Supreme Court Sets Date For Court Filings For Trump Travel Ban
On Thursday night, the Trump administration appealed a ruling...
The Supreme Court announced on Friday that it has set June 12 as the deadline for the challengers of President Donald Trump’s travel ban to file their responses.
On Thursday night, the Trump administration appealed a ruling of the 4th Circuit Court blocking implementation of the temporary travel ban as likely unconstitutional on the grounds of religious discrimination.
The 4th Circuit ruled Trump’s executive order contained “vague words of national security” but that its context “drips with religious intolerance, animus and discrimination.”
The court cited presidential candidate Trump’s statements calling for a full ban on Muslim immigration into the country as grounds for its findings.
“Then-candidate Trump’s campaign statements reveal that on numerous occasions he expressed anti-Muslim sentiment, and well as his intent, if elected, to ban Muslims from the United States,” the 4th Circuit wrote in its ruling.
Trump’s position on the matter changed during the course of the campaign from calling for a temporary ban on Muslims immigrating and traveling to the United States to later focusing on just those countries with known terrorist activities against the United States or its allies.
The president issued an executive order shortly after taking office which called for a temporary ban on immigration and travel from seven majority-Muslim countries, which the 9th Circuit blocked from being implemented in February.
On the basis of that ruling, the Trump administration issued an updated executive order, which would ban immigration and travel for 90 days from Iran, Libya, Somalia, Sudan, Syria and Yemen.
The Trump administration argued at the 4th Circuit that campaign rhetoric should not being taken into account in ruling on the legality of the order.
“The president is not required to admit people from countries that sponsor or shelter terrorism, until he determines that they can be properly vetted and do not pose a security risk to the United States,” Justice Department spokesperson Sarah Isgur Flores said.
Acting Solicitor General Jeffery Wall said the 4th Circuit “failed to adhere to foundational legal rules” in its ruling to halt the temporary travel ban.
“The Constitution and acts of Congress confer on the president broad authority to suspend or restrict the entry of aliens outside the United States when he deems it in the nation’s interest,” Wall said.

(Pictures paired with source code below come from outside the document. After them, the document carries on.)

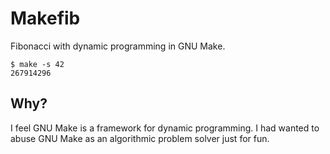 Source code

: # Makefib

Fibonacci with dynamic programming in GNU Make.

```console
$ make -s 42
267914296
```

## Why?

I feel GNU Make is a framework for dynamic programming.
I had wanted to abuse GNU Make as an algorithmic problem solver
just for fun.
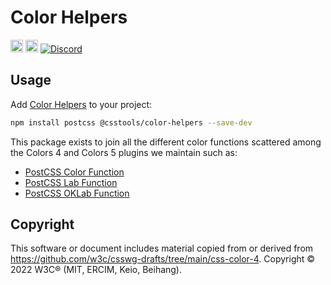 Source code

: # Color Helpers

[<img alt="npm version" src="https://img.shields.io/npm/v/@csstools/color-helpers.svg" height="20">][npm-url]
[<img alt="Build Status" src="https://github.com/csstools/postcss-plugins/workflows/test/badge.svg" height="20">][cli-url]
[<img alt="Discord" src="https://shields.io/badge/Discord-5865F2?logo=discord&logoColor=white">][discord]

## Usage

Add [Color Helpers] to your project:

```bash
npm install postcss @csstools/color-helpers --save-dev
```

This package exists to join all the different color functions scattered among the Colors 4 and Colors 5 plugins we maintain such as:

* [PostCSS Color Function]
* [PostCSS Lab Function]
* [PostCSS OKLab Function]

## Copyright

This software or document includes material copied from or derived from https://github.com/w3c/csswg-drafts/tree/main/css-color-4. Copyright © 2022 W3C® (MIT, ERCIM, Keio, Beihang).

[cli-url]: https://github.com/csstools/postcss-plugins/actions/workflows/test.yml?query=workflow/test
[discord]: https://discord.gg/bUadyRwkJS
[npm-url]: https://www.npmjs.com/package/@csstools/color-helpers

[Color Helpers]: https://github.com/csstools/postcss-plugins/tree/main/packages/color-helpers
[PostCSS Color Function]: https://github.com/csstools/postcss-plugins/tree/main/plugins/postcss-color-function
[PostCSS Lab Function]: https://github.com/csstools/postcss-plugins/tree/main/plugins/postcss-lab-functionw
[PostCSS OKLab Function]: https://github.com/csstools/postcss-plugins/tree/main/plugins/postcss-oklab-function
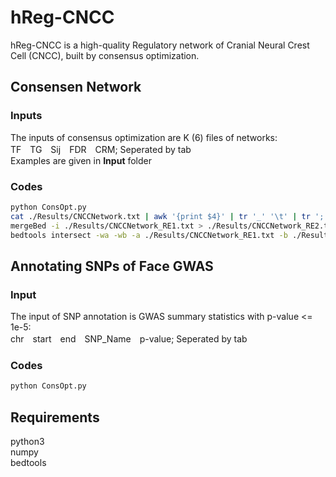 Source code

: # hReg-CNCC
hReg-CNCC is a high-quality Regulatory network of Cranial Neural Crest Cell (CNCC), built by consensus optimization.<br>

## Consensen Network
### Inputs
The inputs of consensus optimization are K (6) files of networks:<br>
TF　TG　Sij　FDR　CRM; Seperated by tab<br>
Examples are given in **Input** folder
### Codes
```bash
python ConsOpt.py
cat ./Results/CNCCNetwork.txt | awk '{print $4}' | tr '_' '\t' | tr ';' '\n' | sortBed > ./Results/CNCCNetwork_RE1.txt
mergeBed -i ./Results/CNCCNetwork_RE1.txt > ./Results/CNCCNetwork_RE2.txt
bedtools intersect -wa -wb -a ./Results/CNCCNetwork_RE1.txt -b ./Results/CNCCNetwork_RE2.txt | awk '{print $1"_"$2"_"$3"\t"$4"_"$5"_"$6}' > ./Results/CNCCNetwork_RE1_RE2.txt
```
## Annotating SNPs of Face GWAS
### Input
The input of SNP annotation is GWAS summary statistics with p-value <= 1e-5:<br>
chr　start　end　SNP_Name　p-value; Seperated by tab<br>
### Codes
```bash
python ConsOpt.py
```
## Requirements
python3 <br>
numpy <br>
bedtools <br>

Trump has pointed to federal statute 8 U.S.C. 1182(f), which grants the president the power, for the period of time he deems necessary, to “suspend the entry of all aliens or any class of aliens as immigrants or non-immigrants, or impose on the entry of aliens any restrictions he may deem to be appropriate” on the basis of his determination their entry would be “detrimental to the national interest.”